Berwick-upon-Tweed RNLI assist with fallen casualty
Berwick-upon Tweed inshore lifeboat was launched at 8.28pm on Saturday 25 April after receiving a request by UK Coastguard to assist Berwick Coastguards and Northumbria Paramedics with a casualty who had fallen next to the river beside the Berwick Castle ruins and Royal Border Bridge.
The casualty had fallen fifteen feet onto the mud and rocks below where the tide was ebbing at the time.
Helm Robert Frost said:
"Once on scene the paramedics were already there and had the casualty made comfortable and in a stretcher. The RNLI crew with the help of Berwick Coastguard carefully carried the casualty to the lifeboat and casualty was then transferred to the pontoon in Berwick harbour for ease of access due to tidal conditions.

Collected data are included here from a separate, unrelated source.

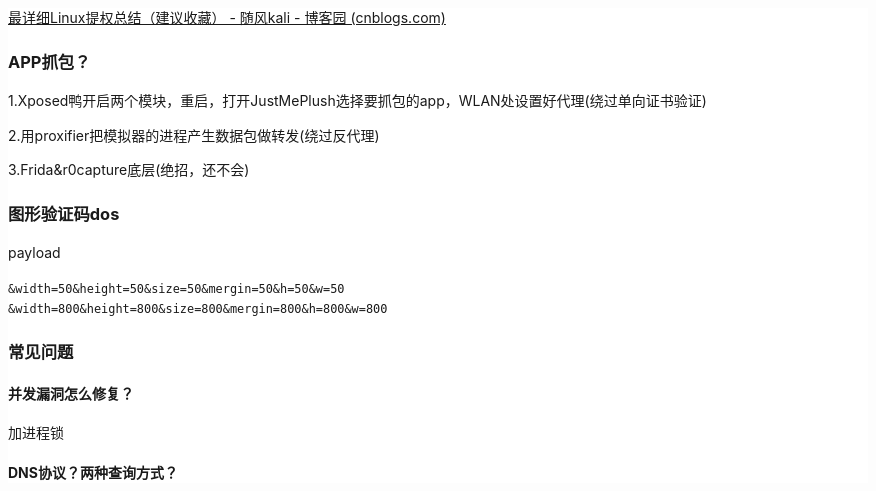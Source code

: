 [最详细Linux提权总结（建议收藏） - 随风kali - 博客园 (cnblogs.com)](https://www.cnblogs.com/sfsec/p/15163907.html)



### APP抓包？

1.Xposed鸭开启两个模块，重启，打开JustMePlush选择要抓包的app，WLAN处设置好代理(绕过单向证书验证)

2.用proxifier把模拟器的进程产生数据包做转发(绕过反代理)

3.Frida&r0capture底层(绝招，还不会)



### 图形验证码dos

payload

```apl
&width=50&height=50&size=50&mergin=50&h=50&w=50
&width=800&height=800&size=800&mergin=800&h=800&w=800
```



### 常见问题

#### 并发漏洞怎么修复？

加进程锁

#### DNS协议？两种查询方式？
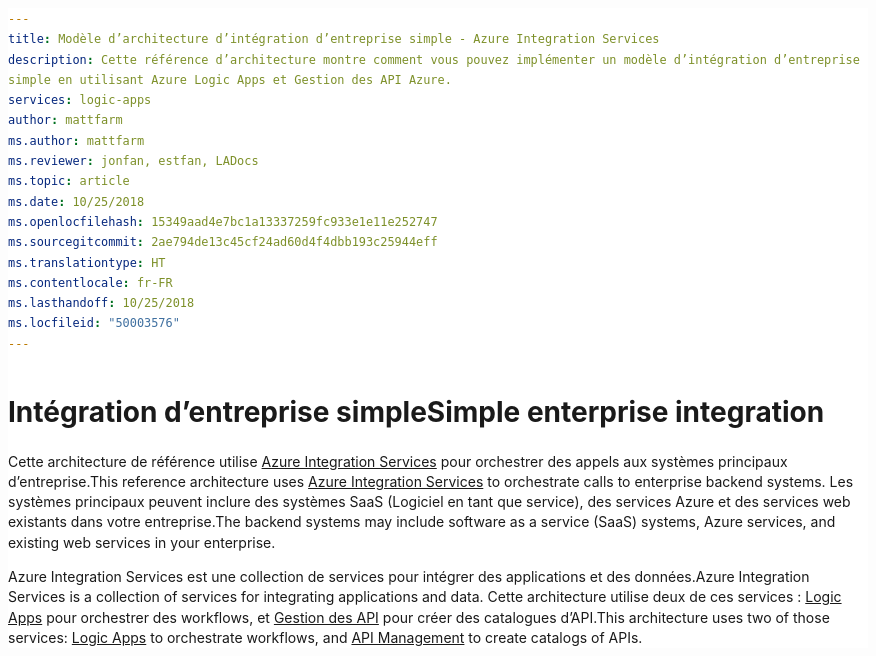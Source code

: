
 ```yaml
---
title: Modèle d’architecture d’intégration d’entreprise simple - Azure Integration Services
description: Cette référence d’architecture montre comment vous pouvez implémenter un modèle d’intégration d’entreprise simple en utilisant Azure Logic Apps et Gestion des API Azure.
services: logic-apps
author: mattfarm
ms.author: mattfarm
ms.reviewer: jonfan, estfan, LADocs
ms.topic: article
ms.date: 10/25/2018
ms.openlocfilehash: 15349aad4e7bc1a13337259fc933e1e11e252747
ms.sourcegitcommit: 2ae794de13c45cf24ad60d4f4dbb193c25944eff
ms.translationtype: HT
ms.contentlocale: fr-FR
ms.lasthandoff: 10/25/2018
ms.locfileid: "50003576"
---
```

# <a name="simple-enterprise-integration"></a><span data-ttu-id="cd409-103">Intégration d’entreprise simple</span><span class="sxs-lookup"><span data-stu-id="cd409-103">Simple enterprise integration</span></span>

<span data-ttu-id="cd409-104">Cette architecture de référence utilise [Azure Integration Services][integration-services] pour orchestrer des appels aux systèmes principaux d’entreprise.</span><span class="sxs-lookup"><span data-stu-id="cd409-104">This reference architecture uses [Azure Integration Services][integration-services] to orchestrate calls to enterprise backend systems.</span></span> <span data-ttu-id="cd409-105">Les systèmes principaux peuvent inclure des systèmes SaaS (Logiciel en tant que service), des services Azure et des services web existants dans votre entreprise.</span><span class="sxs-lookup"><span data-stu-id="cd409-105">The backend systems may include software as a service (SaaS) systems, Azure services, and existing web services in your enterprise.</span></span>

<span data-ttu-id="cd409-106">Azure Integration Services est une collection de services pour intégrer des applications et des données.</span><span class="sxs-lookup"><span data-stu-id="cd409-106">Azure Integration Services is a collection of services for integrating applications and data.</span></span> <span data-ttu-id="cd409-107">Cette architecture utilise deux de ces services : [Logic Apps][logic-apps] pour orchestrer des workflows, et [Gestion des API][apim] pour créer des catalogues d’API.</span><span class="sxs-lookup"><span data-stu-id="cd409-107">This architecture uses two of those services: [Logic Apps][logic-apps] to orchestrate workflows, and [API Management][apim] to create catalogs of APIs.</span></span>


[aad]: /azure/active-directory
[apim]: /azure/api-management
[apim-autoscale]: /azure/api-management/api-management-howto-autoscale
[apim-backup]: /azure/api-management/api-management-howto-disaster-recovery-backup-restore
[apim-caching]: /azure/api-management/api-management-howto-cache
[apim-capacity]: /azure/api-management/api-management-capacity
[apim-dev-portal]: /azure/api-management/api-management-key-concepts#a-namedeveloper-portal-a-developer-portal
[apim-domain]: /azure/api-management/configure-custom-domain
[apim-jwt]: /azure/api-management/policies/authorize-request-based-on-jwt-claims
[apim-logic-app]: /azure/api-management/import-logic-app-as-api
[apim-monitor]: /azure/api-management/api-management-howto-use-azure-monitor
[apim-oauth]: /azure/api-management/api-management-howto-protect-backend-with-aad
[apim-openapi]: /azure/api-management/import-api-from-oas
[apim-pbi]: http://aka.ms/apimpbi
[apim-pricing]: https://azure.microsoft.com/pricing/details/api-management/
[apim-properties]: /azure/api-management/api-management-howto-properties
[apim-sla]: https://azure.microsoft.com/support/legal/sla/api-management/
[apim-soap]: /azure/api-management/import-soap-api
[apim-versions]: /azure/api-management/api-management-get-started-publish-versions
[arm]: /azure/azure-resource-manager/resource-group-authoring-templates
[dns]: /azure/dns/
[integration-services]: https://azure.microsoft.com/product-categories/integration/
[logic-apps]: /azure/logic-apps/logic-apps-overview
[logic-apps-connectors]: /azure/connectors/apis-list
[logic-apps-log-analytics]: /azure/logic-apps/logic-apps-monitor-your-logic-apps-oms
[logic-apps-monitor]: /azure/logic-apps/logic-apps-monitor-your-logic-apps
[logic-apps-restrict-ip]: /azure/logic-apps/logic-apps-securing-a-logic-app#restrict-incoming-ip-addresses
[logic-apps-secure]: /azure/logic-apps/logic-apps-securing-a-logic-app#secure-parameters-and-inputs-within-a-workflow
[logic-apps-sla]: https://azure.microsoft.com/support/legal/sla/logic-apps
[monitor]: /azure/azure-monitor/overview
[rbac]: /azure/role-based-access-control/overview
[rto]: ../../resiliency/index.md#rto-and-rpo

"On arrival at the pontoon, Berwick and Eyemouth Coastguards both then helped transfer the casualty from the lifeboat up to the ambulance along with ILB Crew, Richard Cox, Michael Percy and Amy Faragher.
"All RNLI volunteers who attended the call out followed the correct Covid-19 guidance and procedures as laid down by the RNLI and government advice."
Key facts about the RNLI
The RNLI charity saves lives at sea. Its volunteers provide a 24-hour search and rescue service around the United Kingdom and Republic of Ireland coasts. The RNLI operates over 238 lifeboat stations in the UK and Ireland and, in a normal year, more than 240 lifeguard units on beaches around the UK and Channel Islands. The RNLI is independent of Coastguard and government and depends on voluntary donations and legacies to maintain its rescue service. Since the RNLI was founded in 1824, its lifeboat crews and lifeguards have saved over 142,700 lives.